Se va el jefe militar alemán

El general Schneiderhan, el oficial de más alto rango de las fuerzas armadas de Alemania, pidió ser relevado de sus deberes por no haber pasado información crucial a sus ministros. Un viceministro de Defensa también renunció.
El jefe de las fuerzas armadas de Alemania renunció por las acusaciones de ocultar información militar sobre un ataque aéreo de la OTAN en Afganistán que mató a docenas de civiles. La renuncia del general Wolfgang Schneiderhan marca una episodio profundamente incómodo para la canciller Angela Merkel y su gobierno sobre la política del país en Afganistán.

El 4 de septiembre el bombardeo de dos tanques petroleros en la ciudad norteña Kunduz de Afganistán causó una masacre y fue el incidente más mortífero que involucró a las tropas alemanas desde la Segunda Guerra Mundial. Al comienzo, las fuerzas alemanas de la OTAN, que habían ordenado el ataque, sostuvieron que aquellos muertos en el incidente eran insurgentes, aunque más tarde el gobierno en Berlín expresara sus disculpas en caso de que gente inocente se encontrara entre las víctimas.
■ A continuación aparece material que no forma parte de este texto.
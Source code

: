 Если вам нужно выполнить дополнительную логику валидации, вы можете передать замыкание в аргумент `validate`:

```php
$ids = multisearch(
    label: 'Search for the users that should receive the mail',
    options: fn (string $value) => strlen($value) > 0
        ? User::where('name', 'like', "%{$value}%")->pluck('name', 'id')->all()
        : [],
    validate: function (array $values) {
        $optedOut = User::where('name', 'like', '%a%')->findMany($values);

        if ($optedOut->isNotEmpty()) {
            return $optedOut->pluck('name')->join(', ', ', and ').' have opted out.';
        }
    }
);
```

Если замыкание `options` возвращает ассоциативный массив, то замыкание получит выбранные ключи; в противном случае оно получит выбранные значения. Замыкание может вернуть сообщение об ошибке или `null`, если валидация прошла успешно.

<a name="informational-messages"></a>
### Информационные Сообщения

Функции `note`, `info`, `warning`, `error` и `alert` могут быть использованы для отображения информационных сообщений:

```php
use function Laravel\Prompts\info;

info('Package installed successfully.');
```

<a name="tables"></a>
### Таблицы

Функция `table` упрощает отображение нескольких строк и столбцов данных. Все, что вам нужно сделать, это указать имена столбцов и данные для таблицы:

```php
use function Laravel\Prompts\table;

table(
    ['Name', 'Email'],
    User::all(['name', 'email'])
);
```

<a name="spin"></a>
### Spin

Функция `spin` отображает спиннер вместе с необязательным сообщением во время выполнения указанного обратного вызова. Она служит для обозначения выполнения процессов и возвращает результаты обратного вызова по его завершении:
Ayer, el general Schneiderhan, el oficial de más alto rango de las fuerzas armadas de Alemania, pidió ser relevado de sus deberes por no haber pasado información crucial a sus ministros. Peter Wichert, un viceministro de Defensa que estaba en funciones en el momento del ataque también renunció. Las renuncias llegaron después de que el diario Bild publicara fotografías de un video secreto del ejército que indicaba que las muertes de civiles eran conocidas incluso mientras el ministro de Defensa de entonces, Franz Josef Jung, insistía en que la evidencia mostraba que sólo los combatientes talibanes habían muerto.
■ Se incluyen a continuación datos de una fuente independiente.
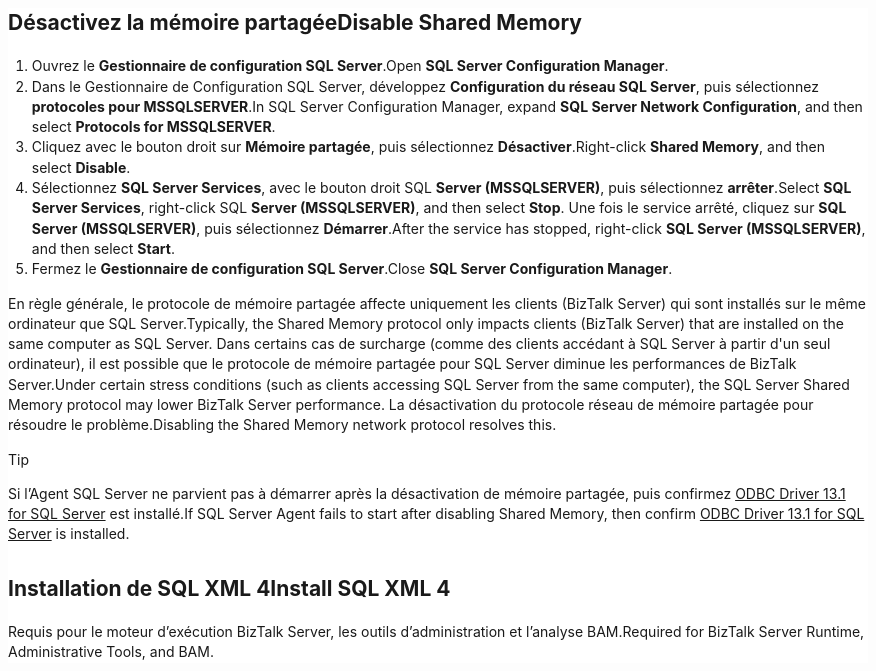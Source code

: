 ## <a name="disable-shared-memory"></a><span data-ttu-id="ac6a0-318">Désactivez la mémoire partagée</span><span class="sxs-lookup"><span data-stu-id="ac6a0-318">Disable Shared Memory</span></span>

1. <span data-ttu-id="ac6a0-319">Ouvrez le **Gestionnaire de configuration SQL Server**.</span><span class="sxs-lookup"><span data-stu-id="ac6a0-319">Open **SQL Server Configuration Manager**.</span></span>
2. <span data-ttu-id="ac6a0-320">Dans le Gestionnaire de Configuration SQL Server, développez **Configuration du réseau SQL Server**, puis sélectionnez **protocoles pour MSSQLSERVER**.</span><span class="sxs-lookup"><span data-stu-id="ac6a0-320">In SQL Server Configuration Manager, expand **SQL Server Network Configuration**, and then select **Protocols for MSSQLSERVER**.</span></span>
3. <span data-ttu-id="ac6a0-321">Cliquez avec le bouton droit sur **Mémoire partagée**, puis sélectionnez **Désactiver**.</span><span class="sxs-lookup"><span data-stu-id="ac6a0-321">Right-click **Shared Memory**, and then select **Disable**.</span></span>
4. <span data-ttu-id="ac6a0-322">Sélectionnez **SQL Server Services**, avec le bouton droit SQL **Server (MSSQLSERVER)**, puis sélectionnez **arrêter**.</span><span class="sxs-lookup"><span data-stu-id="ac6a0-322">Select **SQL Server Services**, right-click SQL **Server (MSSQLSERVER)**, and then select **Stop**.</span></span> <span data-ttu-id="ac6a0-323">Une fois le service arrêté, cliquez sur **SQL Server (MSSQLSERVER)**, puis sélectionnez **Démarrer**.</span><span class="sxs-lookup"><span data-stu-id="ac6a0-323">After the service has stopped, right-click **SQL Server (MSSQLSERVER)**, and then select **Start**.</span></span>
5. <span data-ttu-id="ac6a0-324">Fermez le **Gestionnaire de configuration SQL Server**.</span><span class="sxs-lookup"><span data-stu-id="ac6a0-324">Close **SQL Server Configuration Manager**.</span></span>

<span data-ttu-id="ac6a0-325">En règle générale, le protocole de mémoire partagée affecte uniquement les clients (BizTalk Server) qui sont installés sur le même ordinateur que SQL Server.</span><span class="sxs-lookup"><span data-stu-id="ac6a0-325">Typically, the Shared Memory protocol only impacts clients (BizTalk Server) that are installed on the same computer as SQL Server.</span></span> <span data-ttu-id="ac6a0-326">Dans certains cas de surcharge (comme des clients accédant à SQL Server à partir d'un seul ordinateur), il est possible que le protocole de mémoire partagée pour SQL Server diminue les performances de BizTalk Server.</span><span class="sxs-lookup"><span data-stu-id="ac6a0-326">Under certain stress conditions (such as clients accessing SQL Server from the same computer), the SQL Server Shared Memory protocol may lower BizTalk Server performance.</span></span> <span data-ttu-id="ac6a0-327">La désactivation du protocole réseau de mémoire partagée pour résoudre le problème.</span><span class="sxs-lookup"><span data-stu-id="ac6a0-327">Disabling the Shared Memory network protocol resolves this.</span></span>

> [!TIP]
> <span data-ttu-id="ac6a0-328">Si l’Agent SQL Server ne parvient pas à démarrer après la désactivation de mémoire partagée, puis confirmez [ODBC Driver 13.1 for SQL Server](https://www.microsoft.com/download/details.aspx?id=53339) est installé.</span><span class="sxs-lookup"><span data-stu-id="ac6a0-328">If SQL Server Agent fails to start after disabling Shared Memory, then confirm [ODBC Driver 13.1 for SQL Server](https://www.microsoft.com/download/details.aspx?id=53339) is installed.</span></span>

## <a name="install-sql-xml-4"></a><span data-ttu-id="ac6a0-329">Installation de SQL XML 4</span><span class="sxs-lookup"><span data-stu-id="ac6a0-329">Install SQL XML 4</span></span>
<span data-ttu-id="ac6a0-330">Requis pour le moteur d’exécution BizTalk Server, les outils d’administration et l’analyse BAM.</span><span class="sxs-lookup"><span data-stu-id="ac6a0-330">Required for BizTalk Server Runtime, Administrative Tools, and BAM.</span></span>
Karl-Theodor Zu Guttenberg, el actual ministro de Defensa alemán, mantuvo que su predecesor, que es ahora ministro de Trabajo, no había visto el video en el momento de su declaración y que él mismo había visto las imágenes el miércoles. Guttenberg indicó al Parlamento que decidió aceptar el pedido de Schneiderhan de dejar el cargo y que también "asume sus responsabilidades" el secretario de Defensa, Peter Wichert. Pero los partidos de la oposición alemanes piden ahora una investigación parlamentaria y están exigiendo la renuncia de Jung. El parlamento alemán está actualmente debatiendo si deben extender su desplazamiento de tropas en Afganistán en medio de su creciente oposición interna.
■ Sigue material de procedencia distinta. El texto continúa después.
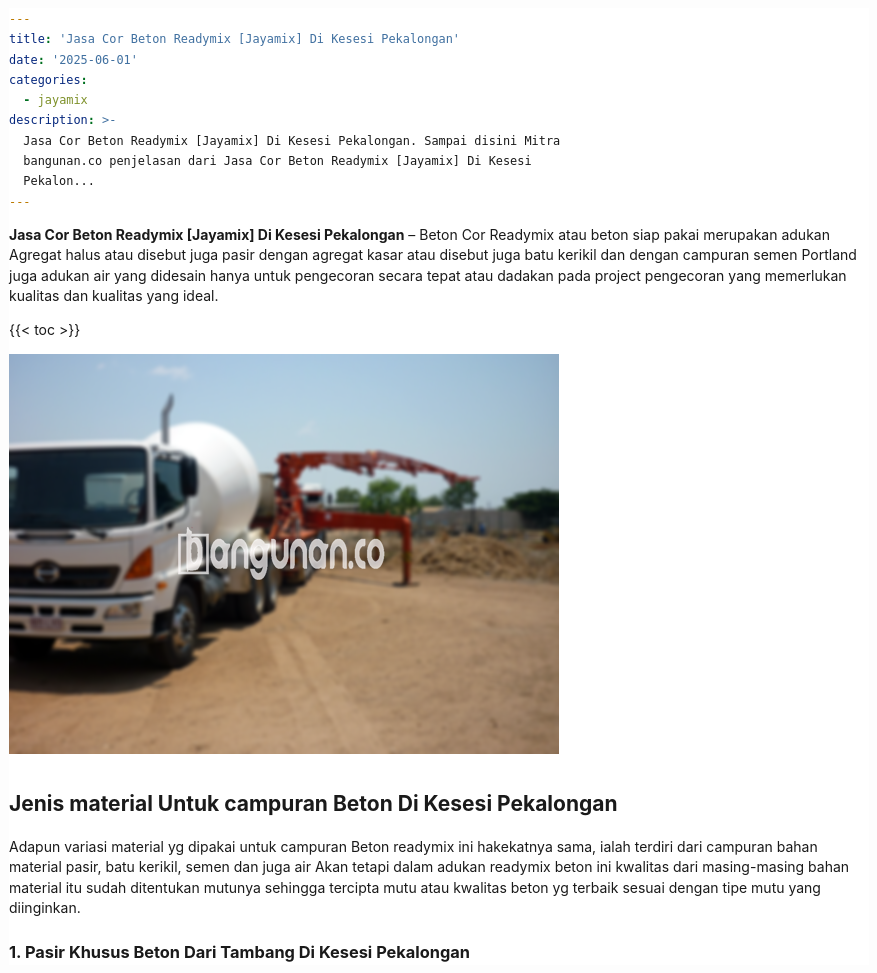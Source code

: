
 ```yaml
---
title: 'Jasa Cor Beton Readymix [Jayamix] Di Kesesi Pekalongan'
date: '2025-06-01'
categories:
  - jayamix
description: >-
  Jasa Cor Beton Readymix [Jayamix] Di Kesesi Pekalongan. Sampai disini Mitra
  bangunan.co penjelasan dari Jasa Cor Beton Readymix [Jayamix] Di Kesesi
  Pekalon...
---
```


**Jasa Cor Beton Readymix \[Jayamix\] Di Kesesi Pekalongan** – Beton Cor Readymix atau beton siap pakai merupakan adukan Agregat halus atau disebut juga pasir dengan agregat kasar atau disebut juga batu kerikil dan dengan campuran semen Portland juga adukan air yang didesain hanya untuk pengecoran secara tepat atau dadakan pada project pengecoran yang memerlukan kualitas dan kualitas yang ideal.

{{< toc >}}

![Jasa Cor Beton Readymix [Jayamix] Di Kesesi Pekalongan](/images/jasa-cor-readymix-33.png)

## Jenis material Untuk campuran Beton Di Kesesi Pekalongan

Adapun variasi material yg dipakai untuk campuran Beton readymix ini hakekatnya sama, ialah terdiri dari campuran bahan material pasir, batu kerikil, semen dan juga air Akan tetapi dalam adukan readymix beton ini kwalitas dari masing-masing bahan material itu sudah ditentukan mutunya sehingga tercipta mutu atau kwalitas beton yg terbaik sesuai dengan tipe mutu yang diinginkan.

### 1\. Pasir Khusus Beton Dari Tambang Di Kesesi Pekalongan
Se espera que Barack Obama anuncie la semana que viene que Estados Unidos enviará 34.000 tropas de refuerzo al país y también pide hasta 10.000 tropas extra de otros países de la OTAN. Alemania que tiene alrededor de 4200 tropas en el norte de Afganistán, acordó enviar otras 120. Sin embargo, las fuerzas del país se están actualmente retirando de la misión de paz en Kosovo y debieran, según las fuentes diplomáticas occidentales, estar en posición de enviar más ayuda a la misión afgana.

La orden para llevar a cabo el ataque aéreo en Kunduz parecía contravenir las directivas del general Stanly McChrystal, el comandante de Estados Unidos de las fuerzas de la OTAN en Afganistán, de que debieran llamarse sólo si las fuerzas aliadas estaban ante un peligro inmediato y no había riesgo de muertes civiles. La orden fue dada después de un número de incidentes de "daño colateral" involucrando tropas de la OTAN que causó un amplio desagrado entre los afganos.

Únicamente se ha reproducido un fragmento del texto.